Luckily, I have many people in my life who care about me a great deal. Even better, I have met some of the greatest people during my sitch. YOU, kind sir, are my greatest 'find.' And, even in your current chapter of your life story, you are teaching me again that the best energy, time and effort I can spend is on improving myself to be the best man I can possibly be. What I have gathered from this epiphany is that most everything in my life will fall into place when I have myself in order, as I will be much more discerning and have much better personal boundaries.
I am doing better than I was when we met, but that is not saying a lot. I continue to read to improve myself. I am 1 belt away from my black belt in TaeKwonDo. I continue to DB for a reconciliation with my XW alone. I am more active in my church, leading a Sunday school group of 8-year olds that includes my D8. My XW has reached out to me more lately, but I would be lying if I didn't say that I am very afraid of XW actually deciding that she actually wants to reconcile our M, but she does NOT see any changes that she needs to make in herself.

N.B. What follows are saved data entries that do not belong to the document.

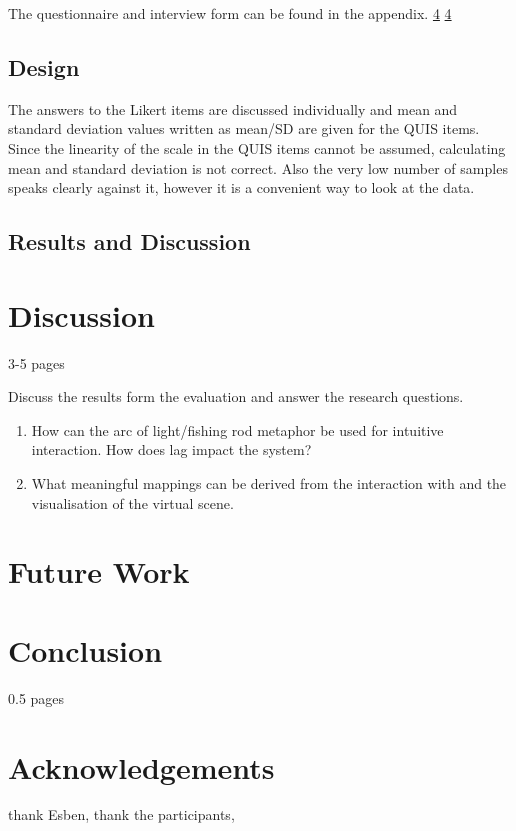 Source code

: \documentclass[10pt,a4paper]{scrartcl}
\begin{document}
The questionnaire and interview form can be found in the appendix. \ref{} \ref{}


\subsection{Design}
The answers to the Likert items are discussed individually and mean and standard deviation values written as mean/SD are given for the QUIS items. Since the linearity of the scale in the QUIS items cannot be assumed, calculating mean and standard deviation is not correct. Also the very low number of samples speaks clearly against it, however it is a convenient way to look at the data.



\subsection{Results and Discussion}

















\section{Discussion}
\label{sec:discussion}
3-5 pages

Discuss the results form the evaluation and answer the research questions. 

\begin{enumerate}
\item How can the arc of light/fishing rod metaphor be used for intuitive interaction. How does lag impact the system?
\item What meaningful mappings can be derived from the interaction with and the visualisation of the virtual scene.
\end{enumerate}

\section{Future Work}

\section{Conclusion}
0.5 pages

\section{Acknowledgements}
thank Esben, thank the participants,






\end{document}
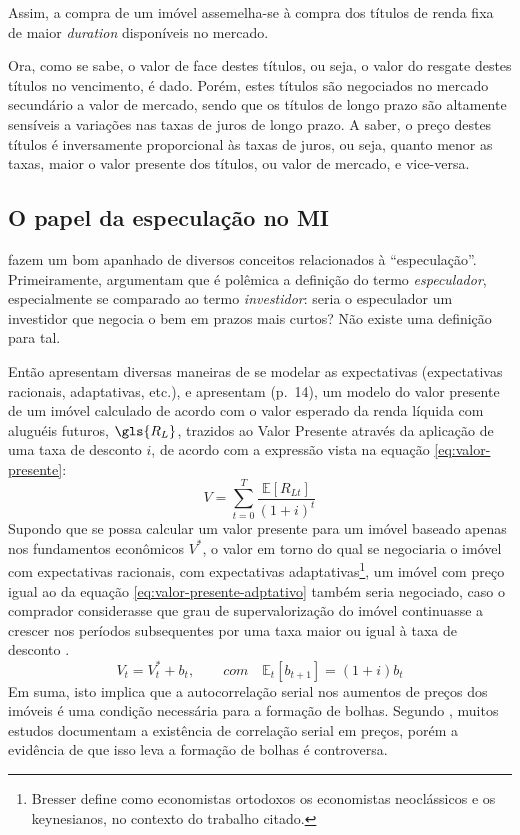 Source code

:\documentclass[
	12pt,				%
	oneside,			%
	a4paper,			%
	chapter=TITLE,		%
	section=TITLE,		%
	english,			%
	brazil				%
	]{abntex2}
\begin{document}
Assim, a compra de um imóvel assemelha-se à compra dos títulos de renda fixa de
maior \emph{duration} disponíveis no mercado.

Ora, como se sabe, o valor de face destes títulos, ou seja, o valor do resgate
destes títulos no vencimento, é dado. Porém, estes títulos são negociados no
mercado secundário a valor de mercado, sendo que os títulos de longo prazo são
altamente sensíveis a variações nas taxas de juros de longo prazo. A saber, o
preço destes títulos é inversamente proporcional às taxas de juros, ou seja,
quanto menor as taxas, maior o valor presente dos títulos, ou valor de mercado,
e vice-versa.

\hypertarget{o-papel-da-especulauxe7uxe3o-no}{%
\subsection{\texorpdfstring{O papel da especulação no \gls{MI}}{O papel da especulação no }}\label{o-papel-da-especulauxe7uxe3o-no}}

\textcite[p.~5]{Malpezzi2002TheRO} fazem um bom apanhado de diversos conceitos relacionados à
``especulação''. Primeiramente, argumentam que é polêmica a definição do termo
\emph{especulador}, especialmente se comparado ao termo \emph{investidor}: seria o
especulador um investidor que negocia o bem em prazos mais curtos? Não existe
uma definição para tal.

Então \textcite[p.~12]{Malpezzi2002TheRO} apresentam diversas maneiras de se modelar as
expectativas (expectativas racionais, adaptativas, etc.), e apresentam (p.~14),
um modelo do valor presente de um imóvel calculado de acordo com o valor
esperado da renda líquida com aluguéis futuros, \(\gls{R_L}\), trazidos ao Valor
Presente através da aplicação de uma taxa de desconto \(i\), de acordo com a
expressão vista na equação \eqref{eq:valor-presente}:
\begin{equation}
V = \sum_{t = 0}^T \frac{\mathbb{E}[R_{Lt}]}{(1+i)^t}
\label{eq:valor-presente}
\end{equation}
Supondo que se possa calcular um valor presente para um imóvel baseado apenas
nos fundamentos econômicos \(V^*\), o valor em torno do qual se negociaria o
imóvel com expectativas racionais, com expectativas adaptativas\footnote{Bresser define como economistas ortodoxos os economistas neoclássicos e os
  keynesianos, no contexto do trabalho citado.}, um imóvel
com preço igual ao da equação \eqref{eq:valor-presente-adptativo} também seria
negociado, caso o comprador considerasse que grau de supervalorização do imóvel
continuasse a crescer nos períodos subsequentes por uma taxa maior ou igual à
taxa de desconto \autocite[15]{Malpezzi2002TheRO}.
\begin{equation}
V_t = V_t^* + b_t, \qquad com \quad \mathbb{E}_t[b_{t+1}] = (1+i)b_t
\label{eq:valor-presente-adptativo}
\end{equation}
Em suma, isto implica que a autocorrelação serial nos aumentos de preços dos
imóveis é uma condição necessária para a formação de bolhas. Segundo
\textcite[p.~15]{Malpezzi2002TheRO}, muitos estudos documentam a existência de correlação
serial em preços, porém a evidência de que isso leva a formação de bolhas é
controversa.
\end{document}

Well, I have not reached THAT hurdle. I am still striving to reach that point and I'm hopeful that my worst fear will not be realized. I'm hopeful that XW will realize what I already know, that I am the best man for her, that she will want to reconcile and will want to do her part improve herself as a person and will want to place our M first; will want to fight for our M first, not herself individually, and separate from our M.
I strongly believe that two people who strongly believe in God and work to strengthen their faith, and who also place their marital success first and foremost in their lives will lead very happy and successful lives together.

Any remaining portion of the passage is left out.